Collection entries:
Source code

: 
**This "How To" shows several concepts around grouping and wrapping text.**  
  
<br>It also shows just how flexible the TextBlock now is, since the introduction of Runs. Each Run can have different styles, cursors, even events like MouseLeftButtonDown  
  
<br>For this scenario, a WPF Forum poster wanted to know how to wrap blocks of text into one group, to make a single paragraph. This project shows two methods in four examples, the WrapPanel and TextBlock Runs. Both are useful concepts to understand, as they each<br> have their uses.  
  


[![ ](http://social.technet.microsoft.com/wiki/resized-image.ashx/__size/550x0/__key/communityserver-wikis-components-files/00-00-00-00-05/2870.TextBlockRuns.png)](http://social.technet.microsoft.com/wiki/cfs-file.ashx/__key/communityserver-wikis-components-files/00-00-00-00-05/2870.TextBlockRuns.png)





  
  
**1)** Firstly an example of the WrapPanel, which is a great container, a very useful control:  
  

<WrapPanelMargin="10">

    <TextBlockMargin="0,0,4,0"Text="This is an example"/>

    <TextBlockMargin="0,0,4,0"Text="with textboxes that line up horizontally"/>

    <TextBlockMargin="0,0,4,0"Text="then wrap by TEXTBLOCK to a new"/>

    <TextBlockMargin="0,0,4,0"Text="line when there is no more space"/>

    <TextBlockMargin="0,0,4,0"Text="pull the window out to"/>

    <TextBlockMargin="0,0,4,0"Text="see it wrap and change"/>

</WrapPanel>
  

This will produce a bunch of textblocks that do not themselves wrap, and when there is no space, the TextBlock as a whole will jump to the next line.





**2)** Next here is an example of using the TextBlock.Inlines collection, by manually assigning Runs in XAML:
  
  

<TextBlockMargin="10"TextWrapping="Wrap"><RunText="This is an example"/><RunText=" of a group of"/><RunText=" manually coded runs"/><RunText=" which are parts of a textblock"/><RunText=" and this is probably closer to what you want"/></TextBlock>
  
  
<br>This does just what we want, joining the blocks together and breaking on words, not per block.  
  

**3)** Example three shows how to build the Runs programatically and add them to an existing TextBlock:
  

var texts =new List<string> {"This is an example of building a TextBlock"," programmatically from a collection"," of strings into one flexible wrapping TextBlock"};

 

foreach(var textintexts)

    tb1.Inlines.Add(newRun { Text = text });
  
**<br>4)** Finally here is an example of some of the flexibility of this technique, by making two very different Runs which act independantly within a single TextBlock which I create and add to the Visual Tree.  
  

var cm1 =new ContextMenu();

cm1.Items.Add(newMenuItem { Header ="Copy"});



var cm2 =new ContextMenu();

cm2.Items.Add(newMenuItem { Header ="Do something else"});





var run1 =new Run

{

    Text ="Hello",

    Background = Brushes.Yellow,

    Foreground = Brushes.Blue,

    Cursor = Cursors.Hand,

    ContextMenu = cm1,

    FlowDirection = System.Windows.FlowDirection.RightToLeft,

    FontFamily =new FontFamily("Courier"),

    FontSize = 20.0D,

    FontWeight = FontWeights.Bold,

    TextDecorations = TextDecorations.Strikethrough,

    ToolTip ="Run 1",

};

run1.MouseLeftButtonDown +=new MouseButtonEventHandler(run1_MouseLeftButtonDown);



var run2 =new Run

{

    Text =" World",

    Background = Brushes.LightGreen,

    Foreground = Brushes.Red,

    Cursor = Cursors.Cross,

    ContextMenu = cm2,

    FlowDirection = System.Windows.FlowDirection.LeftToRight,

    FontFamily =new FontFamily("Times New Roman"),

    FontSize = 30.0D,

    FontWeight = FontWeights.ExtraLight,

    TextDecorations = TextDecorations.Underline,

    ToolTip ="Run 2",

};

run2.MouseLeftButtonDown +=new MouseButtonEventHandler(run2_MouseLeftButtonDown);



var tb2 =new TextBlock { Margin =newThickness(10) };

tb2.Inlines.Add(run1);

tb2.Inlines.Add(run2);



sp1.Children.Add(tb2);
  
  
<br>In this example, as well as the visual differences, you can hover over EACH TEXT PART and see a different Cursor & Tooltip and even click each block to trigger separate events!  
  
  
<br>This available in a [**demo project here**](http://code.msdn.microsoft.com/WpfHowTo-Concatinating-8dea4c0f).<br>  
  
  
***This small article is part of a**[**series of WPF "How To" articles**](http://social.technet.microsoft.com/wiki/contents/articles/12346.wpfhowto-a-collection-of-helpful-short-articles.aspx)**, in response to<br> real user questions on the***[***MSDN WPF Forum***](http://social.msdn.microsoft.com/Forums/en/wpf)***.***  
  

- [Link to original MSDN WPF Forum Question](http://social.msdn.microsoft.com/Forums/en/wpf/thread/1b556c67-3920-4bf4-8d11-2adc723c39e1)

• [YOUR INSTRUCTIONS]:
In full and without change, transcribe the entries.

• [SOLVED EXERCISE]:
Source code

: 
**This "How To" shows several concepts around grouping and wrapping text.**  
  
<br>It also shows just how flexible the TextBlock now is, since the introduction of Runs. Each Run can have different styles, cursors, even events like MouseLeftButtonDown  
  
<br>For this scenario, a WPF Forum poster wanted to know how to wrap blocks of text into one group, to make a single paragraph. This project shows two methods in four examples, the WrapPanel and TextBlock Runs. Both are useful concepts to understand, as they each<br> have their uses.  
  


[![ ](http://social.technet.microsoft.com/wiki/resized-image.ashx/__size/550x0/__key/communityserver-wikis-components-files/00-00-00-00-05/2870.TextBlockRuns.png)](http://social.technet.microsoft.com/wiki/cfs-file.ashx/__key/communityserver-wikis-components-files/00-00-00-00-05/2870.TextBlockRuns.png)





  
  
**1)** Firstly an example of the WrapPanel, which is a great container, a very useful control:  
  

<WrapPanelMargin="10">

    <TextBlockMargin="0,0,4,0"Text="This is an example"/>

    <TextBlockMargin="0,0,4,0"Text="with textboxes that line up horizontally"/>

    <TextBlockMargin="0,0,4,0"Text="then wrap by TEXTBLOCK to a new"/>

    <TextBlockMargin="0,0,4,0"Text="line when there is no more space"/>

    <TextBlockMargin="0,0,4,0"Text="pull the window out to"/>

    <TextBlockMargin="0,0,4,0"Text="see it wrap and change"/>

</WrapPanel>
  

This will produce a bunch of textblocks that do not themselves wrap, and when there is no space, the TextBlock as a whole will jump to the next line.





**2)** Next here is an example of using the TextBlock.Inlines collection, by manually assigning Runs in XAML:
  
  

<TextBlockMargin="10"TextWrapping="Wrap"><RunText="This is an example"/><RunText=" of a group of"/><RunText=" manually coded runs"/><RunText=" which are parts of a textblock"/><RunText=" and this is probably closer to what you want"/></TextBlock>
  
  
<br>This does just what we want, joining the blocks together and breaking on words, not per block.  
  

**3)** Example three shows how to build the Runs programatically and add them to an existing TextBlock:
  

var texts =new List<string> {"This is an example of building a TextBlock"," programmatically from a collection"," of strings into one flexible wrapping TextBlock"};

 

foreach(var textintexts)

    tb1.Inlines.Add(newRun { Text = text });
  
**<br>4)** Finally here is an example of some of the flexibility of this technique, by making two very different Runs which act independantly within a single TextBlock which I create and add to the Visual Tree.  
  

var cm1 =new ContextMenu();

cm1.Items.Add(newMenuItem { Header ="Copy"});



var cm2 =new ContextMenu();

cm2.Items.Add(newMenuItem { Header ="Do something else"});





var run1 =new Run

{

    Text ="Hello",

    Background = Brushes.Yellow,

    Foreground = Brushes.Blue,

    Cursor = Cursors.Hand,

    ContextMenu = cm1,

    FlowDirection = System.Windows.FlowDirection.RightToLeft,

    FontFamily =new FontFamily("Courier"),

    FontSize = 20.0D,

    FontWeight = FontWeights.Bold,

    TextDecorations = TextDecorations.Strikethrough,

    ToolTip ="Run 1",

};

run1.MouseLeftButtonDown +=new MouseButtonEventHandler(run1_MouseLeftButtonDown);



var run2 =new Run

{

    Text =" World",

    Background = Brushes.LightGreen,

    Foreground = Brushes.Red,

    Cursor = Cursors.Cross,

    ContextMenu = cm2,

    FlowDirection = System.Windows.FlowDirection.LeftToRight,

    FontFamily =new FontFamily("Times New Roman"),

    FontSize = 30.0D,

    FontWeight = FontWeights.ExtraLight,

    TextDecorations = TextDecorations.Underline,

    ToolTip ="Run 2",

};

run2.MouseLeftButtonDown +=new MouseButtonEventHandler(run2_MouseLeftButtonDown);



var tb2 =new TextBlock { Margin =newThickness(10) };

tb2.Inlines.Add(run1);

tb2.Inlines.Add(run2);



sp1.Children.Add(tb2);
  
  
<br>In this example, as well as the visual differences, you can hover over EACH TEXT PART and see a different Cursor & Tooltip and even click each block to trigger separate events!  
  
  
<br>This available in a [**demo project here**](http://code.msdn.microsoft.com/WpfHowTo-Concatinating-8dea4c0f).<br>  
  
  
***This small article is part of a**[**series of WPF "How To" articles**](http://social.technet.microsoft.com/wiki/contents/articles/12346.wpfhowto-a-collection-of-helpful-short-articles.aspx)**, in response to<br> real user questions on the***[***MSDN WPF Forum***](http://social.msdn.microsoft.com/Forums/en/wpf)***.***  
  

- [Link to original MSDN WPF Forum Question](http://social.msdn.microsoft.com/Forums/en/wpf/thread/1b556c67-3920-4bf4-8d11-2adc723c39e1)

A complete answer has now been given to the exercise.